Over 12 years ago, bioinformatic mining identified an encouraging candidate for the role of human mtRF1. This protein contained a predicted decoding tripeptide motif (comprising proline and threonine with a variable amino acid between the two and thus designated the ‘PXT’ motif) which, although divergent, aligned more closely with that of bacterial RF1 than RF2 . The PXT motif in mtRF1 is made up of six amino acids, PEVGLS, rather than just the three, thus differing from the accepted RF1 type PXT consensus in both length and sequence. It was considered that these differences, when taken with a second sequence variation at the tip of the α-5 helix, could have evolved to allow recognition of this extended repertoire of stop triplets. Subsequent biochemical analysis with mtRF1, however, failed to identify any release activity with any codons. A more recent search for a further candidate identified a protein, mtRF1a, with high overall identity with mtRF1 . Analysis of the codon recognition domains revealed greater similarity to that of the bacterial RF1 homologue and consensus sequences, with PKT as the sequence constituting the tripeptide motif.

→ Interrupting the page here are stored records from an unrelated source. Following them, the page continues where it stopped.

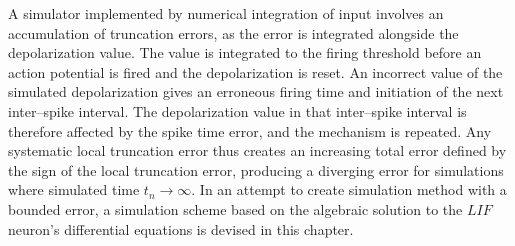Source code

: \documentclass[b5paper,12 pt]{report}
\begin{document}
A simulator implemented by numerical integration of input involves an accumulation of truncation errors, as the error is integrated alongside the depolarization value. %
The value is integrated to the firing threshold before an action potential is fired and the depolarization is reset. %
An incorrect value of the simulated depolarization gives an erroneous firing time and initiation of the next inter--spike interval.
The depolarization value in that inter--spike interval is therefore affected by the spike time error, and the mechanism is repeated.
Any systematic local truncation error thus creates an increasing total error defined by the sign of the local truncation error, producing a diverging error for simulations where simulated time $t_n \to \infty$.
In an attempt to create simulation method with a bounded error, a simulation scheme based on the algebraic solution to the $LIF$ neuron's differential equations is devised in this chapter.
\end{document}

Activity assays demonstrated that mtRF1a has a specificity for the standard UAA and UAG codons, but fails to recognize AGA/AGG or any other codon tested . Since the in vitro assays are performed with 70S bacterial ribosomes, the lack of recognition of AGA/AGG by mtRF1 or mtRF1a could have been the consequence of using a heterologous system, especially in the light of the significant differences between 55S and 70S particles described above. Further bioinformatic searches have now revealed a family of four predicted mitochondrial RFs, with ICT1 and C12orf65 adding to the previously described mtRF1 and mtRF1a. Intriguingly, these two new members, ICT1 and C12orf65, both lack the two regions involved in codon recognition and are therefore unlikely candidates for AGA/AGG recognition .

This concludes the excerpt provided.